Report on Miyakejima (Japan) — 24 July-30 July 2002
Smithsonian / US Geological Survey Weekly Volcanic Activity Report, 24 July-30 July 2002
Managing Editor: Gari Mayberry
Please cite this report as:
Global Volcanism Program, 2002. Report on Miyakejima (Japan). In: Mayberry, G (ed.), Weekly Volcanic Activity Report, 24 July-30 July 2002. Smithsonian Institution and US Geological Survey.
34.094°N, 139.526°E; summit elev. 775 m
All times are local (unless otherwise noted)
The Air Force Weather Agency reported that a low-level steam-and-ash cloud from Miyake-jima was visible on satellite imagery on 26 July at 0713 and on 27 July at 0606. Around this time a continuous plume was visible at a height of 2.4-3 km a.s.l.
Geologic Background.

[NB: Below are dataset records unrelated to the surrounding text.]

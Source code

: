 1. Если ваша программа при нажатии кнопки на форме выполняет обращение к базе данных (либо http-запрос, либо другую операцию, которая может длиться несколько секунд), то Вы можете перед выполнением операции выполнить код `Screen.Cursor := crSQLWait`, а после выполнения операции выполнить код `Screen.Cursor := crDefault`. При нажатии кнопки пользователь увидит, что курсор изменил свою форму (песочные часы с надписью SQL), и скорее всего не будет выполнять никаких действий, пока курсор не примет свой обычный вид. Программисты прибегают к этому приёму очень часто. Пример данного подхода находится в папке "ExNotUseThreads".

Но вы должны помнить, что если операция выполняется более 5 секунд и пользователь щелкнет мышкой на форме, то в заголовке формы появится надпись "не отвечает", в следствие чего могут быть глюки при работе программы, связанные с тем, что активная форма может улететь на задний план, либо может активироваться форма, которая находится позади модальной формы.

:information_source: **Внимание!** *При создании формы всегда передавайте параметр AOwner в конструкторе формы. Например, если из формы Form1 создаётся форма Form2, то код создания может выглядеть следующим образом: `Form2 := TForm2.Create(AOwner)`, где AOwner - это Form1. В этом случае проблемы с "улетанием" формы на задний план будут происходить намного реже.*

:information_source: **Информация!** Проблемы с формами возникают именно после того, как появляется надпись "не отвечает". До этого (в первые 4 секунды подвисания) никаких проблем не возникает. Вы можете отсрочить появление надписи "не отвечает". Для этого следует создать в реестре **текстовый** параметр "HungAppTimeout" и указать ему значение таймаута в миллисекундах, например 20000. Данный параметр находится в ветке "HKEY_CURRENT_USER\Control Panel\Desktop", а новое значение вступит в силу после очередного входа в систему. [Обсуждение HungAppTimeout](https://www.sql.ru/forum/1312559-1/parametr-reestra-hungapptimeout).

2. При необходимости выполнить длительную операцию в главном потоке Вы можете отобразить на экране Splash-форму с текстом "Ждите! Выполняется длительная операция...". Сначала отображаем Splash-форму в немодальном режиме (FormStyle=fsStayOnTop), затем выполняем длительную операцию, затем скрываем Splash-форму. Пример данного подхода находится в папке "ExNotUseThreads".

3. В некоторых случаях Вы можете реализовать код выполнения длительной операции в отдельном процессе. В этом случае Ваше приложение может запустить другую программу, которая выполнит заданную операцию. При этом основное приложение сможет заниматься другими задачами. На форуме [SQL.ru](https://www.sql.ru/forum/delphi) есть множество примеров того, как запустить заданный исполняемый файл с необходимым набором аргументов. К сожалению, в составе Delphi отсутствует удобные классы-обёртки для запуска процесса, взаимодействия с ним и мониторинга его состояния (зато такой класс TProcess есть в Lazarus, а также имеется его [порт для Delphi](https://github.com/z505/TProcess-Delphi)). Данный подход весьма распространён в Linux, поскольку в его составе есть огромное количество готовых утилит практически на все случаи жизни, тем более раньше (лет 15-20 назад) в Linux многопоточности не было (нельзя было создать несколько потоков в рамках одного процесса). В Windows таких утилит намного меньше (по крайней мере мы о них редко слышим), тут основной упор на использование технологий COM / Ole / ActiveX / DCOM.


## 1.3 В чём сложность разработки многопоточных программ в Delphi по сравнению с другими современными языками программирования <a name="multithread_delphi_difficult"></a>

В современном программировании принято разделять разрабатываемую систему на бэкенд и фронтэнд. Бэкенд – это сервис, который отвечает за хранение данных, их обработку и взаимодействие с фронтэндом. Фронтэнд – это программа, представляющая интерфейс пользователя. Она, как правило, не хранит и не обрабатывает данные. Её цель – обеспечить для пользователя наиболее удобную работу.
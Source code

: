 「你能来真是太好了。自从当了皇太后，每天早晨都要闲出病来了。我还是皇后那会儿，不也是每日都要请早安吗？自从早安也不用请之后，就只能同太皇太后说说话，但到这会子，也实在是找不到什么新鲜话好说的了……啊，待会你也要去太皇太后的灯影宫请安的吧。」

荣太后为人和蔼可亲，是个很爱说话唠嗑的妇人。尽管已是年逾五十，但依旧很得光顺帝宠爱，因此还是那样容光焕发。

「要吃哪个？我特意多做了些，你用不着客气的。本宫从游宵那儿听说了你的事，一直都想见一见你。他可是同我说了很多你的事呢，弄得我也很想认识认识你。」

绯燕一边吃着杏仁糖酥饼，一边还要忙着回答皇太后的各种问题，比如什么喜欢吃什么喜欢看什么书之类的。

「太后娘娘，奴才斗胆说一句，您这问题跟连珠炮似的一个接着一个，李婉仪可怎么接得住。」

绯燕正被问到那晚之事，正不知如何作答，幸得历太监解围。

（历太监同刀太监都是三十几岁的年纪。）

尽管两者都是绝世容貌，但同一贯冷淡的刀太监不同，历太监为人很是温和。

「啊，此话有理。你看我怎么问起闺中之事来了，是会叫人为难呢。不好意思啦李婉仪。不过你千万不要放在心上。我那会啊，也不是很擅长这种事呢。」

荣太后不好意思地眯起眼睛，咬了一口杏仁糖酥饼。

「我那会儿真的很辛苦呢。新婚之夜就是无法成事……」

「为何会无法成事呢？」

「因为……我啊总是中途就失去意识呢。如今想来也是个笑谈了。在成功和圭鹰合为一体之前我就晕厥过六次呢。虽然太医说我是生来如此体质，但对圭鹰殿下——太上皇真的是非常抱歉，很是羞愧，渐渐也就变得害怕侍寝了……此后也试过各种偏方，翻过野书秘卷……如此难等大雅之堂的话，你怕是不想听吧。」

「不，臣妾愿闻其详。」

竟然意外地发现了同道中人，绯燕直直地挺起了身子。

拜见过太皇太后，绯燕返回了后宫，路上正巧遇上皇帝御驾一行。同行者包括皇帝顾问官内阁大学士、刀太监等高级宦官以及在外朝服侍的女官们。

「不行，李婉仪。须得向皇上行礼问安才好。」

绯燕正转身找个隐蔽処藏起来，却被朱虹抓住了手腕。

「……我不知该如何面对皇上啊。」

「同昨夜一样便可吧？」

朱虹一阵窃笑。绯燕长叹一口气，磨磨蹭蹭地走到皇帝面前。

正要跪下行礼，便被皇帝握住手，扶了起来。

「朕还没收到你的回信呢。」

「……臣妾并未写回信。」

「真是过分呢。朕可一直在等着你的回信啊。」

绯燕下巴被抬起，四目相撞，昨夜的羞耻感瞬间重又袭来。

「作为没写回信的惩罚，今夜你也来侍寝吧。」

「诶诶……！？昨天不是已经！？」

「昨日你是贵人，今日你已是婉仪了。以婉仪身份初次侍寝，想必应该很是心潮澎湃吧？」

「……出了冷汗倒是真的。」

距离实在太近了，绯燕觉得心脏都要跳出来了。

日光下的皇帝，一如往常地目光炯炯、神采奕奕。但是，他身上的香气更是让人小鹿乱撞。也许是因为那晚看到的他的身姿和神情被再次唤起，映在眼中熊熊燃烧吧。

The circular, 8-km-wide island of Miyakejima forms a low-angle stratovolcano that rises about 1,100 m from the sea floor in the northern Izu Islands about 200 km SSW of Tokyo. The basaltic volcano is truncated by small summit calderas, one of which, 3.5 km wide, was formed during a major eruption about 2,500 years ago. Parasitic craters and vents, including maars near the coast and radially oriented fissure vents, dot the flanks of the volcano. Frequent historical eruptions have occurred since 1085 CE at vents ranging from the summit to below sea level, causing much damage on this small populated island. After a three-century-long hiatus ending in 1469, activity has been dominated by flank fissure eruptions sometimes accompanied by minor summit eruptions. A 1.6-km-wide summit caldera was slowly formed by subsidence during an eruption in 2000; by October of that year the crater floor had dropped to only 230 m above sea level.